* **MATERIAL PROVIDED**
========

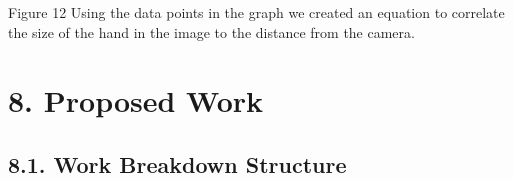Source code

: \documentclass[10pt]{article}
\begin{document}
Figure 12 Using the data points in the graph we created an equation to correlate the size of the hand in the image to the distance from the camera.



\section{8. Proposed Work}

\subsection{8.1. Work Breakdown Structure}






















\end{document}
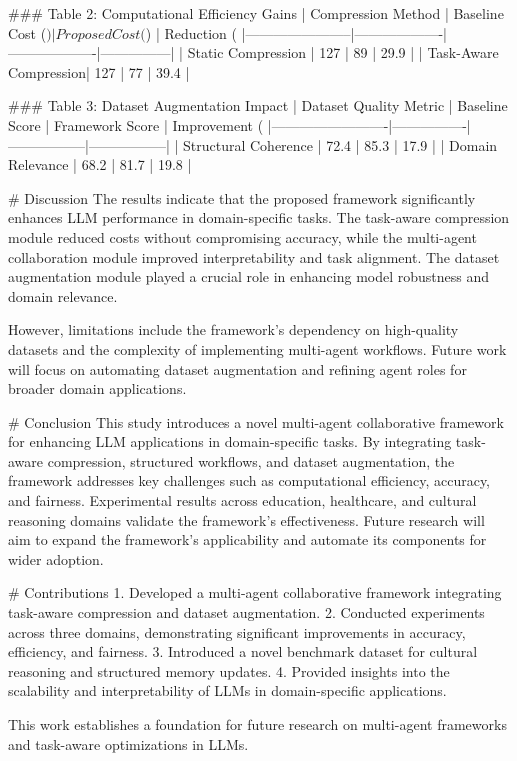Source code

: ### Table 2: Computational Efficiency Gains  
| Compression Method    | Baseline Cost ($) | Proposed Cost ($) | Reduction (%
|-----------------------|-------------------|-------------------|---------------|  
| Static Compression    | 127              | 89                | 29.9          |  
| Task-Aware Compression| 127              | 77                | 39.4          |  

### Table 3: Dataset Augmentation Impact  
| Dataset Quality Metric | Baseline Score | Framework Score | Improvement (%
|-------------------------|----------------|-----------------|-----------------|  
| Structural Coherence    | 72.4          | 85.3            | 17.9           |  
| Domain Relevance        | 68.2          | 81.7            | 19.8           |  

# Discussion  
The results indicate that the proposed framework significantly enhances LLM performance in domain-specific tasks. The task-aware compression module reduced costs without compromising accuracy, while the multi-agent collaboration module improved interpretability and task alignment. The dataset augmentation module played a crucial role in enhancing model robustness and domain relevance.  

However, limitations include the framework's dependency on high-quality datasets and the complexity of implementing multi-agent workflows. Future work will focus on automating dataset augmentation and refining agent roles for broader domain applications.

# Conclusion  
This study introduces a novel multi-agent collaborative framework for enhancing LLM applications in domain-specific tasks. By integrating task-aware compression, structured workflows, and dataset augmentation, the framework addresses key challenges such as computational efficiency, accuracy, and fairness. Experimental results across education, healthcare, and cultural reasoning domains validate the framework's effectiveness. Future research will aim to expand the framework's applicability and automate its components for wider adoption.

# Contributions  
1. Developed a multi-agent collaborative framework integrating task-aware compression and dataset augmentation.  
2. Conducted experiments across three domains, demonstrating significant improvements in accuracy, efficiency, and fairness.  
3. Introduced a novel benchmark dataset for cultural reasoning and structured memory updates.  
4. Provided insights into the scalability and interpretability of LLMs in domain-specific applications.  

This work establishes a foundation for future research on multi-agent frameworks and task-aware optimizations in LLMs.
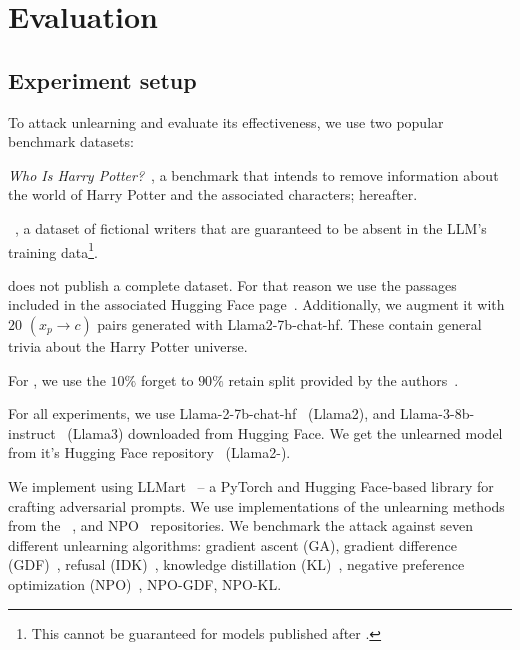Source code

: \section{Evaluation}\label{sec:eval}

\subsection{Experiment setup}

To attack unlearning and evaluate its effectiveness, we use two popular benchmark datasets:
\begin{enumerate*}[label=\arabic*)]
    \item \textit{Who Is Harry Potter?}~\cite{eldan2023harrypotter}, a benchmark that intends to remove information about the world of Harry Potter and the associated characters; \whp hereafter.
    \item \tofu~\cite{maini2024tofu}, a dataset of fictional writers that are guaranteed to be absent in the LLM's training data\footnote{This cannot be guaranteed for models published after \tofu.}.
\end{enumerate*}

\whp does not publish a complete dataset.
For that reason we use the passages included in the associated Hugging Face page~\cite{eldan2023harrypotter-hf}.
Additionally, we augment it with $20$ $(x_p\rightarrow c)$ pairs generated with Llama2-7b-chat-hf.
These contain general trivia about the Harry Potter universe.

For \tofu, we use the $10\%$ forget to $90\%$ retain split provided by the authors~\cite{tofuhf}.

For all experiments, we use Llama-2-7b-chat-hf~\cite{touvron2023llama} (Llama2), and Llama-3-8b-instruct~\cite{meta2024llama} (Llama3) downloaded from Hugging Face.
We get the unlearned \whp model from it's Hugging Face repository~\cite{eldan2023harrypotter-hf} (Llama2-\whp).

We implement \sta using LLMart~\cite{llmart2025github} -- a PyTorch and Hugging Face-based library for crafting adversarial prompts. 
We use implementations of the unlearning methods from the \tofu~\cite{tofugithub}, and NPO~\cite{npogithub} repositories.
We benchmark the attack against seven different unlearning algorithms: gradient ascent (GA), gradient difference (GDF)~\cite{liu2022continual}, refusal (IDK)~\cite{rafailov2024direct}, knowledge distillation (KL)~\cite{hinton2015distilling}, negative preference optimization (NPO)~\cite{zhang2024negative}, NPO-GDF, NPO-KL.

========

* **PROBLEM STATEMENT**
Where an entry includes an image, leave that image out; otherwise, reproduce everything exactly.

* **RESPONSE**
Source code

: \documentclass[10pt]{article}
\begin{document}
Figure 12 Using the data points in the graph we created an equation to correlate the size of the hand in the image to the distance from the camera.



\section{8. Proposed Work}

\subsection{8.1. Work Breakdown Structure}






















\end{document}
Source code

: ### Table 2: Computational Efficiency Gains  
| Compression Method    | Baseline Cost ($) | Proposed Cost ($) | Reduction (%
|-----------------------|-------------------|-------------------|---------------|  
| Static Compression    | 127              | 89                | 29.9          |  
| Task-Aware Compression| 127              | 77                | 39.4          |  

### Table 3: Dataset Augmentation Impact  
| Dataset Quality Metric | Baseline Score | Framework Score | Improvement (%
|-------------------------|----------------|-----------------|-----------------|  
| Structural Coherence    | 72.4          | 85.3            | 17.9           |  
| Domain Relevance        | 68.2          | 81.7            | 19.8           |  

# Discussion  
The results indicate that the proposed framework significantly enhances LLM performance in domain-specific tasks. The task-aware compression module reduced costs without compromising accuracy, while the multi-agent collaboration module improved interpretability and task alignment. The dataset augmentation module played a crucial role in enhancing model robustness and domain relevance.  

However, limitations include the framework's dependency on high-quality datasets and the complexity of implementing multi-agent workflows. Future work will focus on automating dataset augmentation and refining agent roles for broader domain applications.

# Conclusion  
This study introduces a novel multi-agent collaborative framework for enhancing LLM applications in domain-specific tasks. By integrating task-aware compression, structured workflows, and dataset augmentation, the framework addresses key challenges such as computational efficiency, accuracy, and fairness. Experimental results across education, healthcare, and cultural reasoning domains validate the framework's effectiveness. Future research will aim to expand the framework's applicability and automate its components for wider adoption.

# Contributions  
1. Developed a multi-agent collaborative framework integrating task-aware compression and dataset augmentation.  
2. Conducted experiments across three domains, demonstrating significant improvements in accuracy, efficiency, and fairness.  
3. Introduced a novel benchmark dataset for cultural reasoning and structured memory updates.  
4. Provided insights into the scalability and interpretability of LLMs in domain-specific applications.  

This work establishes a foundation for future research on multi-agent frameworks and task-aware optimizations in LLMs.
Source code

: \section{Evaluation}\label{sec:eval}

\subsection{Experiment setup}

To attack unlearning and evaluate its effectiveness, we use two popular benchmark datasets:
\begin{enumerate*}[label=\arabic*)]
    \item \textit{Who Is Harry Potter?}~\cite{eldan2023harrypotter}, a benchmark that intends to remove information about the world of Harry Potter and the associated characters; \whp hereafter.
    \item \tofu~\cite{maini2024tofu}, a dataset of fictional writers that are guaranteed to be absent in the LLM's training data\footnote{This cannot be guaranteed for models published after \tofu.}.
\end{enumerate*}

\whp does not publish a complete dataset.
For that reason we use the passages included in the associated Hugging Face page~\cite{eldan2023harrypotter-hf}.
Additionally, we augment it with $20$ $(x_p\rightarrow c)$ pairs generated with Llama2-7b-chat-hf.
These contain general trivia about the Harry Potter universe.

For \tofu, we use the $10\%$ forget to $90\%$ retain split provided by the authors~\cite{tofuhf}.

For all experiments, we use Llama-2-7b-chat-hf~\cite{touvron2023llama} (Llama2), and Llama-3-8b-instruct~\cite{meta2024llama} (Llama3) downloaded from Hugging Face.
We get the unlearned \whp model from it's Hugging Face repository~\cite{eldan2023harrypotter-hf} (Llama2-\whp).

We implement \sta using LLMart~\cite{llmart2025github} -- a PyTorch and Hugging Face-based library for crafting adversarial prompts. 
We use implementations of the unlearning methods from the \tofu~\cite{tofugithub}, and NPO~\cite{npogithub} repositories.
We benchmark the attack against seven different unlearning algorithms: gradient ascent (GA), gradient difference (GDF)~\cite{liu2022continual}, refusal (IDK)~\cite{rafailov2024direct}, knowledge distillation (KL)~\cite{hinton2015distilling}, negative preference optimization (NPO)~\cite{zhang2024negative}, NPO-GDF, NPO-KL.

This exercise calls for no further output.